Committing yourself to not using your cellphone or other mobile devices while driving is an important step toward improved safety. After all, phones are the second leading cause of driver distraction, accounting for about 12% of all distraction-related wrecks. However, you could still find yourself falling victim to other common forms of distraction at the wheel.
You are your own greatest source of distraction
As surprised as most people are to learn this fact, the vast majority of distracted driving crashes don’t involve outside influence at all.
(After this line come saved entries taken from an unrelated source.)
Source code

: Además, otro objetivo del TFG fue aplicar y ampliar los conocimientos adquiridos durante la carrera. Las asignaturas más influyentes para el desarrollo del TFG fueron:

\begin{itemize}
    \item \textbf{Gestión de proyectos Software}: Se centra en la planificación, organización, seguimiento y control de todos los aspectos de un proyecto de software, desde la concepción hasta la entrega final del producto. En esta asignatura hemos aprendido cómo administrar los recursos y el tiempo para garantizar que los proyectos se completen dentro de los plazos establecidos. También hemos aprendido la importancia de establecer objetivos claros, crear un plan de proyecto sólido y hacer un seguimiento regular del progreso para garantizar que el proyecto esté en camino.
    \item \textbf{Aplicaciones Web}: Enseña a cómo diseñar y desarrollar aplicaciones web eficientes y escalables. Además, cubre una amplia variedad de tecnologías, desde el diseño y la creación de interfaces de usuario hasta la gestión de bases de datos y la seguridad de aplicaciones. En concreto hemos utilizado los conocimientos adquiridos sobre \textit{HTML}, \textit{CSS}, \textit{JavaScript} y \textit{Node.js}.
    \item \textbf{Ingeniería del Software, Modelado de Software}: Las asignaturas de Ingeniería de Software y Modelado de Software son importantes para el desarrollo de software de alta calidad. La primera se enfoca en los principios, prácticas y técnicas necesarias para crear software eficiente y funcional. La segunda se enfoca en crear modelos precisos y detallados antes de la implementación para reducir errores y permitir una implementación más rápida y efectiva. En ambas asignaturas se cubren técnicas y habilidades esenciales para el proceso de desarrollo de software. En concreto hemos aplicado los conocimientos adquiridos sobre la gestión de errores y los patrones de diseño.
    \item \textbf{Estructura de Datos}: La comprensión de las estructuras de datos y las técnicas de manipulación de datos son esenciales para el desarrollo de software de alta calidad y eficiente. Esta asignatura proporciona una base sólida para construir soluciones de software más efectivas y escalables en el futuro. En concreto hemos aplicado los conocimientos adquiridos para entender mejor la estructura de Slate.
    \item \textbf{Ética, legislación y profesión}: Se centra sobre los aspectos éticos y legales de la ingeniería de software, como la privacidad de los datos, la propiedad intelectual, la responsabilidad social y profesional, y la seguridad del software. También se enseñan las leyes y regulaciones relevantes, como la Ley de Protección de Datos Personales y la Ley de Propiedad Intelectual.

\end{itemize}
According to an analysis of crash data, roughly 62% of all distracted driving crashes involve internal distraction, also commonly referred to as daydreaming.
If you spend time in your vehicle thinking about dinner after work or even just engaging in a little old-fashioned escapism, your mental distraction could leave you so unaware that you could potentially cause a crash without anything else contributing to your distraction level.
Rubbernecking isn’t just annoying for those behind you
There are plenty of things screaming for your attention when you drive. From the panhandler on the corner to the billboard over the exit, there are many things you could focus on instead of driving because they pique your curiosity. Looking at things, people or events outside of your vehicle leads to another 7% of distracted-driving crashes.
Conversations with other people are a major risk
Whether you are talking on your phone or to your child in the backseat, intense conversations can take your mind off of the task at hand. If the person is physically in your vehicle, you may also feel compelled to either meet their eyes in the rearview mirror or occasionally turn to look at them.
While a daily commute without any kind of communication may be dull, intense conversations are better saved for when you arrive at your destination safely. Occupant-related distraction causes another 5% of distraction-related collisions.